Он создаст ныне самый могучий образ Христа из всех, какие ему доводилось создавать раньше, — в нем будут слиты воедино Зевс и Геракл, Аполлон и Атлант, хотя Микеланджело и чувствовал, что вершить суд над народами будет он, Микеланджело Буонарроти, и никто иной. Правую ногу Христа он чуть подогнет, отодвинет назад, воспользовавшись точно таким же приемом, к какому прибегнул, высекая Моисея: нарушив равновесие фигуры, Микеланджело придал ей напряженность. Над всею стеной будет властвовать огненная ярость Христа, его внушающий благоговение гнев — террибилит'a.

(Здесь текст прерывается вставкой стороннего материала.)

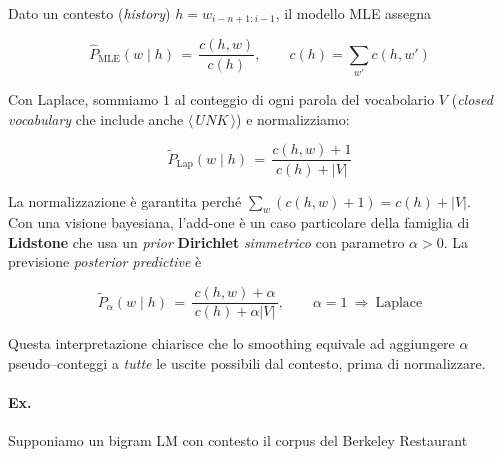         Dato un contesto (\textit{history}) $h=w_{i-n+1:i-1}$, il modello MLE assegna
        
        $$
        \hat P_{\text{MLE}}(w\mid h) \,=\, \frac{c(h,w)}{c(h)}, \qquad c(h)=\sum_{w'} c(h,w')
        $$
        
        Con Laplace, sommiamo $1$ al conteggio di ogni parola del vocabolario $V$ (\textit{closed vocabulary} che include anche $\langle\,UNK\,\rangle$) e normalizziamo:
        
        $$
        \tilde P_{\text{Lap}}(w\mid h) \,=\, \frac{c(h,w)+1}{\,c(h)+|V|\,}
        $$
        
        La normalizzazione è garantita perché $\sum_w (c(h,w)+1)=c(h)+|V|$.\\
        
        Con una visione bayesiana, l'add-one è un caso particolare della famiglia di \textbf{Lidstone} che usa un \textit{prior} \textbf{Dirichlet} \textit{simmetrico} con parametro $\alpha>0$. La previsione \textit{posterior predictive} è
        
        $$
        \tilde P_{\alpha}(w\mid h) \,=\, \frac{c(h,w)+\alpha}{\,c(h)+\alpha|V|\,},\qquad \alpha=1\ \Rightarrow\ \text{Laplace}
        $$
        
        Questa interpretazione chiarisce che lo smoothing equivale ad aggiungere $\alpha$ pseudo–conteggi a \textit{tutte} le uscite possibili dal contesto, prima di normalizzare.
        
        
        \paragraph{Ex.\\}
        Supponiamo un bigram LM con contesto il corpus del Berkeley Restaurant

Расписывая плафон и воссоздавая Книгу Бытия, он применял яркие, драматические краски; в «Страшном Суде» он будет придерживаться более спокойных, притушенных телесных и коричневатых тонов. Работая над плафоном, он разделил его на отдельные поля, отграниченные друг от друга сюжеты; в «Страшном Суде» он создаст магический эффект — плоскость стены как бы исчезнет, ее поглотит пространственная глубина фрески.
Теперь, готовый приступить непосредственно к росписи стены, он уже не чувствовал ни груза прошедших лет, ни усталости; неуверенность в будущем тоже больше не грызла его. Любовь к Томмазо давала ему покой и тепло, у него была еще надежда и на то, что он завоюет любовь Виттории: он принялся за роспись с огромной энергией.
— Скажи, Томмазо, как может человек чувствовать себя счастливым, если он пишет «Страшный Суд», где спасется лишь жалкая горстка людей?
— Вы счастливы не потому, что пишете суд и проклятие. С самых ранних пор церковь несла в своем лоне красоту. И даже в этих проклинаемых грешниках есть та же самая возвышенность и благородство, какие вы запечатлели на плафоне."
"Он хотел уловить, выразить обнаженную истину через наготу, сказать человеческой фигурой все, что она только способна сказать. Его Христос будет окутан лишь узкой набедренной повязкой, Пресвятая Дева одета в бледно-сиреневое платье, — и все же, когда он писал ее прекрасные ноги, он едва принудил себя прикрыть их легчайшим сиреневым шелком. Всех остальных — мужчин, женщин, младенцев, ангелов — он написал нагими.